Le gouvernement israélien a affirmé qu’il prenait pour cibles les positions et les installations auxiliaires du Hezbollah et que les autres dommages occasionnés aux infrastructures civiles étaient dus au fait que le Hezbollah avait utilisé la population civile comme « bouclier humain ».
« Le mode, l’étendue et l’intensité des attaques ôtent toute crédibilité à l’affirmation d’Israël selon laquelle il s’agirait de dommages collatéraux », a déclaré Kate Gilmore.
« Les victimes civiles des deux parties au conflit ont droit à la justice. La gravité des violations commises rend d’autant plus urgente la tenue d’une enquête sur la conduite des deux parties. Il faut que les auteurs de crimes de guerre rendent des comptes et que les victimes obtiennent réparation. »
Intitulé Deliberate destruction or ‘collateral damage’ ? Israeli attacks against civilian infrastructure, le rapport s’appuie sur des informations de première main que l’organisation a rassemblées lors des entretiens avec des dizaines de victimes, de représentants des Nations unies, des Forces de défense d’Israël (FDI) et du gouvernement libanais qu’elle a réalisés au cours de missions de recherche récentes au Liban et en Israël. Certaines informations du rapport proviennent de déclarations officielles et de la presse.
Le rapport contient des éléments faisant état :
- de la destruction massive par les forces israéliennes de quartiers et de villages civils ;
- d’attaques de ponts dans des zones n’ayant pas d’importance stratégique flagrante ;
- d’attaques de stations de pompage et de traitement des eaux et de supermarchés, en dépit de l’interdiction de prendre pour cibles des objectifs indispensables à la survie de la population civile ;
- de déclarations de responsables militaires israéliens indiquant que la destruction d’infrastructures civiles faisait effectivement partie des objectifs de la campagne militaire israélienne visant à dresser la population et le gouvernement libanais contre le Hezbollah.
Le rapport décrit un modèle d’attaques disproportionnées et menées sans discrimination, qui ont provoqué le déplacement de 25 p. cent de la population civile. Ce modèle, rattaché aux déclarations officielles, montre que les attaques sur les infrastructures étaient délibérées et non pas inhérentes à la poursuite d’objectifs militaires légaux.

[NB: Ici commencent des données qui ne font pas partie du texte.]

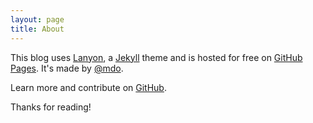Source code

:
 ```yaml
---
layout: page
title: About
---
```


This blog uses [Lanyon](http://lanyon.getpoole.com), a [Jekyll](http://jekyllrb.com) theme and is hosted for free on [GitHub Pages](https://pages.github.com). It's made by [@mdo](https://twitter.com/mdo).

Learn more and contribute on [GitHub](https://github.com/poole).

Thanks for reading!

Amnesty International lance un appel en faveur de l’ouverture de toute urgence par les Nations unies d’une enquête exhaustive, indépendante et impartiale sur les violations du droit international humanitaire commises par les deux parties au conflit. L’enquête devra porter en particulier sur les conséquences de ce conflit sur la population civile ; elle devra avoir pour objectif de déterminer la responsabilité des individus dans les crimes de droit international qui ont été commis et d’accorder des réparations aux victimes.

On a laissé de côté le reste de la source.